# Work request
Filter these entries down to lines holding "YouTube".

# Task material

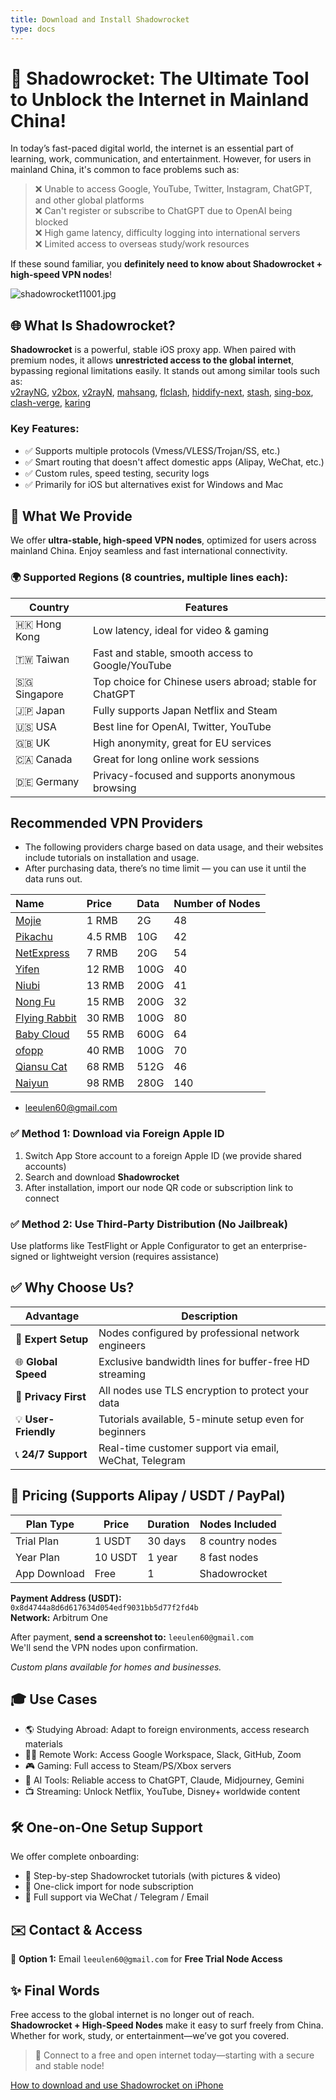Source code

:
 ```yaml
---
title: Download and Install Shadowrocket
type: docs
---
```


# 🚀 Shadowrocket: The Ultimate Tool to Unblock the Internet in Mainland China!

In today’s fast-paced digital world, the internet is an essential part of learning, work, communication, and entertainment. However, for users in mainland China, it's common to face problems such as:

> ❌ Unable to access Google, YouTube, Twitter, Instagram, ChatGPT, and other global platforms  
> ❌ Can't register or subscribe to ChatGPT due to OpenAI being blocked  
> ❌ High game latency, difficulty logging into international servers  
> ❌ Limited access to overseas study/work resources  

If these sound familiar, you **definitely need to know about Shadowrocket + high-speed VPN nodes**!

![shadowrocket11001.jpg](https://shadowrocket.ink/img/shadowrocket11001.jpg)



## 🌐 What Is Shadowrocket?

**Shadowrocket** is a powerful, stable iOS proxy app. When paired with premium nodes, it allows **unrestricted access to the global internet**, bypassing regional limitations easily. It stands out among similar tools such as:  
[v2rayNG](https://getfreevpn.info/zh/docs/vpn%E6%95%99%E7%A8%8B/%E4%B8%8B%E8%BD%BD%E5%92%8C%E4%BD%BF%E7%94%A8v2rayNG-VPN/),  [v2box](https://v2box.pro),  [v2rayN](https://getfreevpn.info/zh/docs/vpn%E6%95%99%E7%A8%8B/%E4%B8%8B%E8%BD%BD%E5%B9%B6%E4%BD%BF%E7%94%A8v2rayN%E8%BD%AF%E4%BB%B6/),  [mahsang](https://mahsang.pro),  [flclash](https://flclash.xyz),  [hiddify-next](https://hiddify.me),  [stash](https://getfreevpn.info/zh/docs/vpn%E6%95%99%E7%A8%8B/%E4%B8%8B%E8%BD%BD%E5%92%8C%E4%BD%BF%E7%94%A8-stash-VPN/),  [sing-box](https://sing-box.info),  [clash-verge](https://github.com/clash-verge-rev/clash-verge-rev),  [karing](https://karing.biz)

### Key Features:

* ✅ Supports multiple protocols (Vmess/VLESS/Trojan/SS, etc.)  
* ✅ Smart routing that doesn't affect domestic apps (Alipay, WeChat, etc.)  
* ✅ Custom rules, speed testing, security logs  
* ✅ Primarily for iOS but alternatives exist for Windows and Mac  



## 🚀 What We Provide

We offer **ultra-stable, high-speed VPN nodes**, optimized for users across mainland China. Enjoy seamless and fast international connectivity.

### 🌍 Supported Regions (8 countries, multiple lines each):

| Country      | Features                                    |
|-------------|---------------------------------------------|
| 🇭🇰 Hong Kong  | Low latency, ideal for video & gaming       |
| 🇹🇼 Taiwan     | Fast and stable, smooth access to Google/YouTube |
| 🇸🇬 Singapore  | Top choice for Chinese users abroad; stable for ChatGPT |
| 🇯🇵 Japan      | Fully supports Japan Netflix and Steam     |
| 🇺🇸 USA        | Best line for OpenAI, Twitter, YouTube     |
| 🇬🇧 UK         | High anonymity, great for EU services       |
| 🇨🇦 Canada     | Great for long online work sessions        |
| 🇩🇪 Germany    | Privacy-focused and supports anonymous browsing |



## Recommended VPN Providers


* The following providers charge based on data usage, and their websites include tutorials on installation and usage.
* After purchasing data, there’s no time limit — you can use it until the data runs out.

| Name                                                                          | Price   | Data | Number of Nodes |
| :---------------------------------------------------------------------------- | :------ | :--- | :-------------- |
| [Mojie](https://mojie.kim/register?aff=BpCuERz0)                              | 1 RMB   | 2G   | 48              |
| [Pikachu](https://pkhub.net/#/register?code=A6O9EIj0)                         | 4.5 RMB | 10G  | 42              |
| [NetExpress](https://wjkc66.vip?c=REZUOC)                                     | 7 RMB   | 20G  | 54              |
| [Yifen](https://xn--4gqx1hgtfdmt.com/#/register?code=Aqr3awfK)                | 12 RMB  | 100G | 40              |
| [Niubi](https://6666b.idsduf.com/#/login?code=sT9kLfc6)                       | 13 RMB  | 200G | 41              |
| [Nong Fu](https://07.nfsq.us/#/register?code=i1fXTMYk)        | 15 RMB  | 200G | 32              |
| [Flying Rabbit](https://www.xn--9kq10e0y7h.site/index.html?register=TtwX5VXt) | 30 RMB  | 100G | 80              |
| [Baby Cloud](https://web1.bby011.com/#/register?code=8xTTMr2f)                | 55 RMB  | 600G | 64              |
| [ofopp](https://kk.ofopp.net/#/register?code=A2UmuXR8)                        | 40 RMB  | 100G | 70              |
| [Qiansu Cat](https://tmsreta.top/#/register?code=mmgD0jY7)                    | 68 RMB  | 512G | 46              |
| [Naiyun](https://www.v2ny.me?path=register&code=05XjPGu5)                     | 98 RMB  | 280G | 140             |

* [leeulen60@gmail.com](mailto:leeulen60@gmail.com)



### ✅ Method 1: Download via Foreign Apple ID

1. Switch App Store account to a foreign Apple ID (we provide shared accounts)  
2. Search and download **Shadowrocket**  
3. After installation, import our node QR code or subscription link to connect

### ✅ Method 2: Use Third-Party Distribution (No Jailbreak)

Use platforms like TestFlight or Apple Configurator to get an enterprise-signed or lightweight version (requires assistance)



## ✅ Why Choose Us?

| Advantage        | Description                                     |
|------------------|-------------------------------------------------|
| 🧠 **Expert Setup** | Nodes configured by professional network engineers |
| 🌐 **Global Speed** | Exclusive bandwidth lines for buffer-free HD streaming |
| 🔐 **Privacy First** | All nodes use TLS encryption to protect your data     |
| 💡 **User-Friendly** | Tutorials available, 5-minute setup even for beginners |
| 📞 **24/7 Support**  | Real-time customer support via email, WeChat, Telegram |



## 🛒 Pricing (Supports Alipay / USDT / PayPal)

| Plan Type   | Price  | Duration | Nodes Included |
|-------------|--------|----------|----------------|
| Trial Plan  | 1 USDT | 30 days  | 8 country nodes |
| Year Plan   | 10 USDT| 1 year   | 8 fast nodes    |
| App Download| Free   | 1        | Shadowrocket    |

**Payment Address (USDT):**  
`0x8d4744a8d6d617634d054edf9031bb5d77f2fd4b`  
**Network:** Arbitrum One

After payment, **send a screenshot to:** `leeulen60@gmail.com`  
We'll send the VPN nodes upon confirmation.

*Custom plans available for homes and businesses.*



## 🎓 Use Cases

* 🌎 Studying Abroad: Adapt to foreign environments, access research materials  
* 🧑‍💻 Remote Work: Access Google Workspace, Slack, GitHub, Zoom  
* 🎮 Gaming: Full access to Steam/PS/Xbox servers  
* 🤖 AI Tools: Reliable access to ChatGPT, Claude, Midjourney, Gemini  
* 📺 Streaming: Unlock Netflix, YouTube, Disney+ worldwide content



## 🛠 One-on-One Setup Support

We offer complete onboarding:

* 🔧 Step-by-step Shadowrocket tutorials (with pictures & video)  
* 🧩 One-click import for node subscription  
* 💬 Full support via WeChat / Telegram / Email



## ✉️ Contact & Access

📮 **Option 1:** Email `leeulen60@gmail.com` for **Free Trial Node Access**



## ✨ Final Words

Free access to the global internet is no longer out of reach.  
**Shadowrocket + High-Speed Nodes** make it easy to surf freely from China.  
Whether for work, study, or entertainment—we’ve got you covered.

> 🎉 Connect to a free and open internet today—starting with a secure and stable node!

[How to download and use Shadowrocket on iPhone](https://shadowrocket.ink/docs/example/How-to-download-and-use-Shadowrocket-on-an-iPhone/)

# Task response
> ❌ Unable to access Google, YouTube, Twitter, Instagram, ChatGPT, and other global platforms  
| 🇹🇼 Taiwan     | Fast and stable, smooth access to Google/YouTube |
| 🇺🇸 USA        | Best line for OpenAI, Twitter, YouTube     |
* 📺 Streaming: Unlock Netflix, YouTube, Disney+ worldwide content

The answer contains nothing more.